Nano-Material to Increase Battery Life 100 Times
A group of physicists from the University of Missouri has developed a material that can significantly increase battery life – more than 100-fold to be precise.
The team is led by Deepak K. Singh, associate professor of physics at University of Missouri.
They have applied for a patent for a magnetic material with a honeycomb lattice structure.
The group developed a two-dimensional, nanostructured material by depositing a magnetic alloy on a silicon surface with a honeycomb structure.
“A diode normally conducts current and voltage through the device along only one biasing direction, but when the voltage is reversed, the current stops. This switching process costs significant energy due to dissipation, or the depletion of the power source, thus affecting battery life. By substituting the semiconductor with a magnetic system, we believed we could create an energetically effective device that consumes much less power with enhanced functionalities,” explained Mr. Singh.
Mr. Singh pointed out that they are still developing the end product. Once complete, the normal five-hour charge could increase to more than a 500-hour charge.
“The device could also act as an ‘on/off switch’ for other periphery components such as closed-circuit cameras or radio frequency attenuators, which reduces power flowing through a device.
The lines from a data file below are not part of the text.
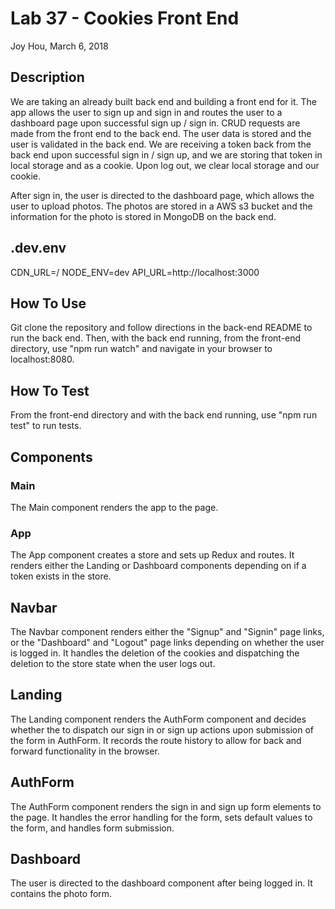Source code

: # Lab 37 - Cookies Front End
Joy Hou, March 6, 2018

## Description
We are taking an already built back end and building a front end for it. The app allows the user to sign up and sign in and routes the user to a dashboard page upon successful sign up / sign in. CRUD requests are made from the front end to the back end. The user data is stored and the user is validated in the back end. We are receiving a token back from the back end upon successful sign in / sign up, and we are storing that token in local storage and as a cookie. Upon log out, we clear local storage and our cookie. 

After sign in, the user is directed to the dashboard page, which allows the user to upload photos. The photos are stored in a AWS s3 bucket and the information for the photo is stored in MongoDB on the back end. 

## .dev.env
CDN_URL=/
NODE_ENV=dev
API_URL=http://localhost:3000

## How To Use
Git clone the repository and follow directions in the back-end README to run the back end. Then, with the back end running, from the front-end directory, use "npm run watch" and navigate in your browser to localhost:8080. 

## How To Test
From the front-end directory and with the back end running, use "npm run test" to run tests.

## Components
### Main
The Main component renders the app to the page.

### App
The App component creates a store and sets up Redux and routes. It renders either the Landing or Dashboard components depending on if a token exists in the store. 

## Navbar
The Navbar component renders either the "Signup" and "Signin" page links, or the "Dashboard" and "Logout" page links depending on whether the user is logged in. It handles the deletion of the cookies and dispatching the deletion to the store state when the user logs out. 

## Landing
The Landing component renders the AuthForm component and decides whether the to dispatch our sign in or sign up actions upon submission of the form in AuthForm. It records the route history to allow for back and forward functionality in the browser. 

## AuthForm
The AuthForm component renders the sign in and sign up form elements to the page. It handles the error handling for the form, sets default values to the form, and handles form submission.

## Dashboard
The user is directed to the dashboard component after being logged in. It contains the photo form.
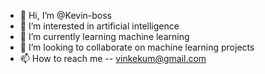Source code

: - 👋 Hi, I’m @Kevin-boss
- 👀 I’m interested in artificial intelligence
- 🌱 I’m currently learning machine learning
- 💞️ I’m looking to collaborate on machine learning projects
- 📫 How to reach me -- vinkekum@gmail.com

<!---
Kevin-boss/Kevin-boss is a ✨ special ✨ repository because its `README.md` (this file) appears on your GitHub profile.
You can click the Preview link to take a look at your changes.
--->
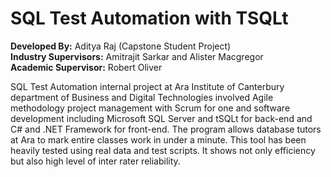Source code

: # SQL Test Automation with TSQLt

**Developed By:** Aditya Raj (Capstone Student Project)<br>
**Industry Supervisors:** Amitrajit Sarkar and Alister Macgregor<br>
**Academic Supervisor:** Robert Oliver

SQL Test Automation internal project at Ara Institute of Canterbury department of Business and Digital Technologies involved Agile methodology project management with Scrum for one and software development including Microsoft SQL Server and tSQLt for back-end and C# and .NET Framework for front-end. The program allows database tutors at Ara to mark entire classes work in under a minute. This tool has been heavily tested using real data and test scripts. It shows not only efficiency but also high level of inter rater reliability.
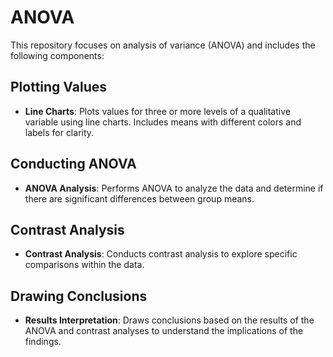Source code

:# ANOVA

This repository focuses on analysis of variance (ANOVA) and includes the following components:

## Plotting Values

- **Line Charts**: Plots values for three or more levels of a qualitative variable using line charts. Includes means with different colors and labels for clarity.

## Conducting ANOVA

- **ANOVA Analysis**: Performs ANOVA to analyze the data and determine if there are significant differences between group means.

## Contrast Analysis

- **Contrast Analysis**: Conducts contrast analysis to explore specific comparisons within the data.

## Drawing Conclusions

- **Results Interpretation**: Draws conclusions based on the results of the ANOVA and contrast analyses to understand the implications of the findings.


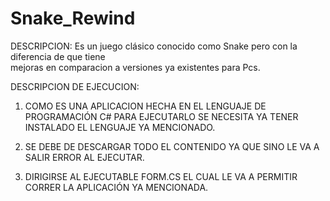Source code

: # Snake_Rewind
DESCRIPCION:
Es un juego clásico conocido como Snake pero con la diferencia de que tiene  
mejoras en comparacion a versiones ya existentes para Pcs.

DESCRIPCION DE EJECUCION:

1. COMO ES UNA APLICACION HECHA EN EL LENGUAJE DE PROGRAMACIÓN C# PARA EJECUTARLO SE NECESITA
YA TENER INSTALADO EL LENGUAJE YA MENCIONADO.

2. SE DEBE DE DESCARGAR TODO EL CONTENIDO YA QUE SINO LE VA A SALIR ERROR AL EJECUTAR.

3. DIRIGIRSE AL EJECUTABLE FORM.CS EL CUAL LE VA A PERMITIR CORRER LA APLICACIÓN YA MENCIONADA. 





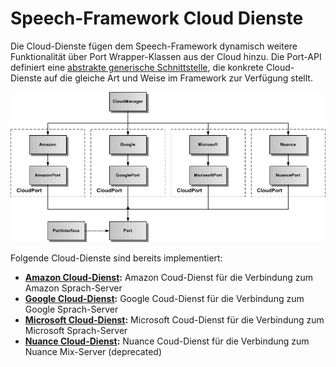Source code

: # Speech-Framework Cloud Dienste

Die Cloud-Dienste fügen dem Speech-Framework dynamisch weitere Funktionalität über Port Wrapper-Klassen aus der Cloud hinzu. Die Port-API definiert eine [abstrakte generische Schnittstelle](./CloudPort.md), die konkrete Cloud-Dienste auf die gleiche Art und Weise im Framework zur Verfügung stellt.

![Cloud-Architektur](./Cloud-1.gif)

Folgende Cloud-Dienste sind bereits implementiert:

* **[Amazon Cloud-Dienst](./amazon/Amazon.md):** Amazon Coud-Dienst für die Verbindung zum Amazon Sprach-Server
* **[Google Cloud-Dienst](./google/Google.md):** Google Coud-Dienst für die Verbindung zum Google Sprach-Server
* **[Microsoft Cloud-Dienst](./microsoft/Microsoft.md):** Microsoft Coud-Dienst für die Verbindung zum Microsoft Sprach-Server
* **[Nuance Cloud-Dienst](./nuance/Nuance.md):** Nuance Coud-Dienst für die Verbindung zum Nuance Mix-Server (deprecated)

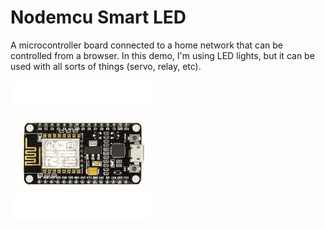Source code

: # Nodemcu Smart LED
A microcontroller board connected to a home network that can be controlled from a browser. In this demo, I'm using LED lights, but it can be used with all sorts of things (servo, relay, etc).

![](nodemcu_board.jfif)
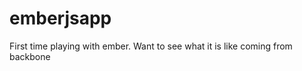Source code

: emberjsapp
==========

First time playing with ember. Want to see what it is like coming from backbone
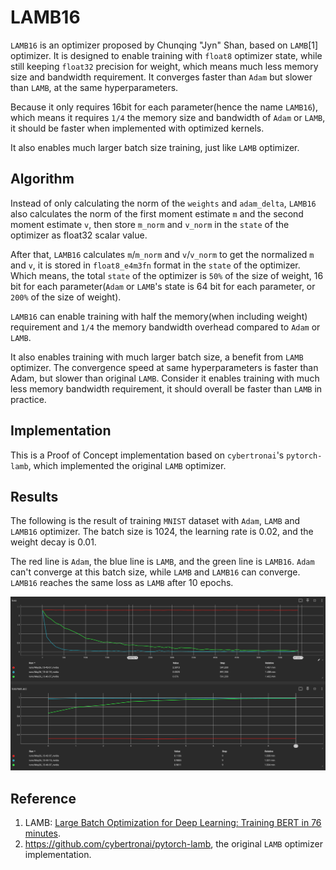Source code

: # LAMB16

`LAMB16` is an optimizer proposed by Chunqing "Jyn" Shan, based on `LAMB`[1] optimizer.
It is designed to enable training with `float8` optimizer state, while still keeping `float32` precision for
weight, which means much less memory size and bandwidth requirement. It converges faster than `Adam`
but slower than `LAMB`, at the same hyperparameters.

Because it only requires 16bit for each parameter(hence the name `LAMB16`), which
means it requires `1/4` the memory size and bandwidth of `Adam` or `LAMB`, it should
be faster when implemented with optimized kernels.

It also enables much larger batch size training, just like `LAMB` optimizer.

## Algorithm

Instead of only calculating the norm of the `weights` and `adam_delta`, `LAMB16` also calculates the norm of the
first moment estimate `m` and the second moment estimate `v`, then store `m_norm` and `v_norm` in the `state` of the
optimizer as float32 scalar value.

After that, `LAMB16` calculates `m`/`m_norm` and `v`/`v_norm` to get the normalized `m` and `v`, it is stored in
`float8_e4m3fn` format in the `state` of the optimizer. Which means, the total `state` of the optimizer is `50%` of
the size of weight, 16 bit for each parameter(`Adam` or `LAMB`'s state is 64 bit for each parameter, or `200%` of the
size of weight).

`LAMB16` can enable training with half the memory(when including weight) requirement and `1/4` the memory bandwidth
overhead compared to `Adam` or `LAMB`.

It also enables training with much larger batch size, a benefit from `LAMB` optimizer. The convergence speed at same
hyperparameters is faster than Adam, but slower than original `LAMB`. Consider it enables training with much less memory
bandwidth requirement, it should overall be faster than `LAMB` in practice.

## Implementation

This is a Proof of Concept implementation based on `cybertronai`'s `pytorch-lamb`, which implemented the original `LAMB`
optimizer.

## Results

The following is the result of training `MNIST` dataset with `Adam`, `LAMB` and `LAMB16` optimizer. The batch size is
1024, the learning rate is 0.02, and the weight decay is 0.01.

The red line is `Adam`, the blue line is `LAMB`, and the green line is `LAMB16`. `Adam` can't converge at this batch
size, while `LAMB` and `LAMB16` can converge. `LAMB16` reaches the same loss as `LAMB` after 10 epochs.

![LOSS](./images/LOSS.png)

## Reference

1. LAMB: [Large Batch Optimization for Deep Learning: Training BERT in 76 minutes](https://arxiv.org/abs/1904.00962).
2. https://github.com/cybertronai/pytorch-lamb, the original `LAMB` optimizer implementation.
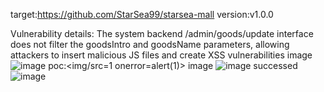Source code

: target:https://github.com/StarSea99/starsea-mall 
version:v1.0.0

Vulnerability details: 
The system backend /admin/goods/update interface does not filter the goodsIntro and goodsName parameters, allowing attackers to insert malicious JS files and create XSS vulnerabilities image 
![image](https://github.com/user-attachments/assets/c26c52cf-9446-4dcd-b6e9-4e8d61ca21bc)
poc:<img/src=1 onerror=alert(1)> image 
![image](https://github.com/user-attachments/assets/fe05c3e5-c0c3-46f9-9cf3-6a3a6484efa4)
successed
![image](https://github.com/user-attachments/assets/79082401-9e3c-44e6-99d3-4c3cd1511a9e)
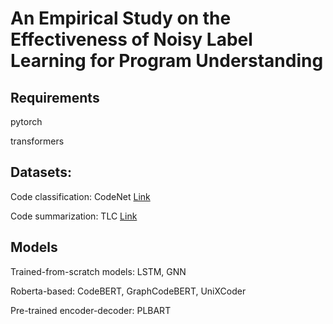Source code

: # An Empirical Study on the Effectiveness of Noisy Label Learning for Program Understanding

## Requirements

pytorch

transformers

## Datasets:

Code classification: CodeNet   [Link](https://developer.ibm.com/data/project-codenet/)

Code summarization: TLC   [Link](https://drive.google.com/file/d/1m4uZi0hoInYxkgrSlF23EjVasSgaXOXy/view)


## Models

Trained-from-scratch models: LSTM, GNN

Roberta-based: CodeBERT, GraphCodeBERT, UniXCoder

Pre-trained encoder-decoder: PLBART




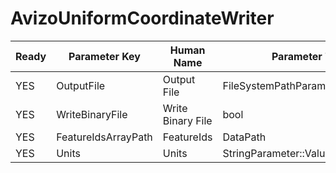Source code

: # AvizoUniformCoordinateWriter

| Ready | Parameter Key | Human Name | Parameter Type | Parameter Class |
|-------|---------------|------------|-----------------|----------------|
| YES | OutputFile | Output File | FileSystemPathParameter::ValueType | FileSystemPathParameter |
| YES | WriteBinaryFile | Write Binary File | bool | BoolParameter |
| YES | FeatureIdsArrayPath | FeatureIds | DataPath | ArraySelectionParameter |
| YES | Units | Units | StringParameter::ValueType | StringParameter |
We have applied for a US patent and have begun the process of incorporating a spin-off company to help us take the device to market,” he added.
The team is now looking at creating a spin-off company to bring the technology to market.
The University of Missouri has had a huge impact on the state’s economic development efforts.
A proposed startup company associated with the research highlighted the university’s impact on the state’s economic development efforts.
Companies commercializing MU technologies have secured hundreds of millions of dollars in investments and grants to advance their commercialization efforts.
In 2017, the Office of Technology Management and Industry Relations reported that 31 US patents were issued to members of the University of Missouri community.